Born in Detroit, Michigan, in 1954, Kelley became entrenched in a local proto-punk scene that fomented such bands Iggy and the Stooges and MC5. In 1973, Kelley formed his own “anti-rock” band, Destroy All Monsters, with his then-fellow University of Michigan art students Jim Shaw, Niagara (Lynn Rovner) and filmmaker Cary Loren.
In 1976, Kelley and Shaw (Art MFA 78) left the band to attend graduate school at CalArts, where Kelley studied with teachers that included John Baldessari, Douglas Huebler and David Askevold. In a 2003 interview, he had also counted a number of CalArts visiting faculty—especially Laurie Anderson, Jonathan Borofsky and Judy Pfaff—among some of his important influences.
Alongside his art practice, his passion for music continued as he formed another band Poetics, with fellow CalArts students John Miller (Art MFA 79) and Tony Oursler (Art BFA 79).
“Mike was an intellectual who expressed himself in a visceral way,” said Tom Lawson, dean of the CalArts School of Art. “He would take on his public and make them react—to engage them emotionally.”
Kelley’s work focused on themes of working class alienation and the darker side of American life; he often combined elements of high and low art. Added Lawson, “He was able to merge big ideas and more makeshift material…
“On a mundane level, Mike was one of the early CalArts artists who chose not to go to New York and prostrate themselves in front of an uncaring gallery system,” noted Lawson. “He stayed in Los Angeles and it proved to be more productive for him since his subjects were here.”
Kelley’s major solo exhibitions include Catholic Tastes at the Whitney Museum of American Art in New York and Los Angeles County Museum of Art (1993); Mike Kelley at Museu d’art Contemporani, Barcelona (1997); The Uncanny at Tate Liverpool and Museum Moderne Kunst Stiftung Ludwig, Vienna (2004); and Profondeurs Vertes at Musée du Louvre (2006).
In 2007, REDCAT held the world theatrical premiere of Kelley’s video work, Day Is Done, a feature-length musical that examines American subcultures and folk events through the “restaging of 31 carnivalesque productions intermixed into a meandering semi-narrative.”

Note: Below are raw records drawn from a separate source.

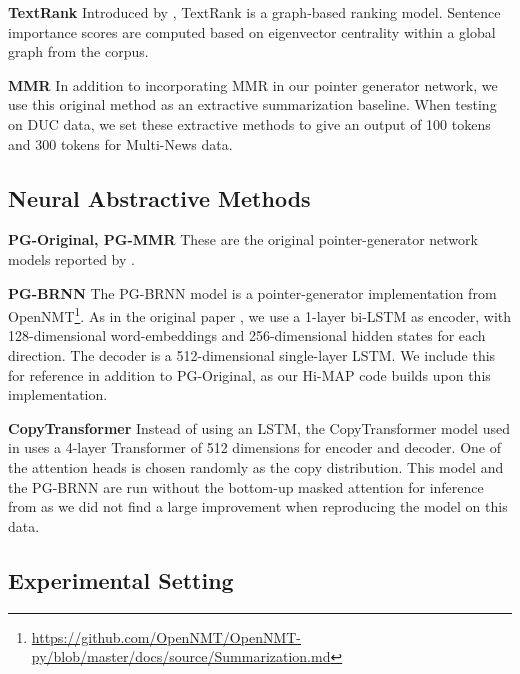 \documentclass[11pt,a4paper]{article}
\begin{document}
\noindent\textbf{TextRank} Introduced by \cite{mihalcea2004textrank}, TextRank is a graph-based ranking model.  Sentence importance scores are computed based on eigenvector centrality within a global graph from the corpus.


\noindent\textbf{MMR} In addition to incorporating MMR in our pointer generator network, we use this original method as an extractive summarization baseline.
When testing on DUC data, we set these extractive methods to give an output of 100 tokens and 300 tokens for Multi-News data.
\subsection{Neural Abstractive Methods}
\textbf{PG-Original, PG-MMR} These are the original pointer-generator network models reported by \cite{lebanoff18mds}.

\noindent\textbf{PG-BRNN} The PG-BRNN model is a pointer-generator implementation from OpenNMT\footnote{\url{https://github.com/OpenNMT/OpenNMT-py/blob/master/docs/source/Summarization.md}}. As in the original paper \cite{see2017ptr_gen}, we use a 1-layer bi-LSTM as encoder, with 128-dimensional word-embeddings and 256-dimensional hidden states for each direction. The decoder is a 512-dimensional single-layer LSTM. We include this for reference in addition to PG-Original, as our Hi-MAP code builds upon this implementation. 

\noindent\textbf{CopyTransformer} Instead of using an LSTM, the CopyTransformer model used in  uses a 4-layer Transformer of 512 dimensions for encoder and decoder.  One of the attention heads is chosen randomly as the copy distribution. This model and the PG-BRNN are run without the bottom-up masked attention for inference from  as we did not find a large improvement when reproducing the model on this data. 

\subsection{Experimental Setting}
\end{document}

Most recently, as part of the Pacific Standard Time initiative, Kelley and PictureBox publisher Dan Nadel curated the exhibit, Return of the Repressed: Destroy All Monsters 1973-1977, at PRISM Gallery in West Hollywood, Calif., which showcased work by Kelley, Shaw, Loren and Niagara. Accompanying the exhibition was a catalog published by PRISM and PictureBox, edited by Kelley and Nadel. The exhibition closed on Jan. 12.
Kelley’s work has also been selected for inclusion in this year’s Whitney Biennial, which opens on March 1.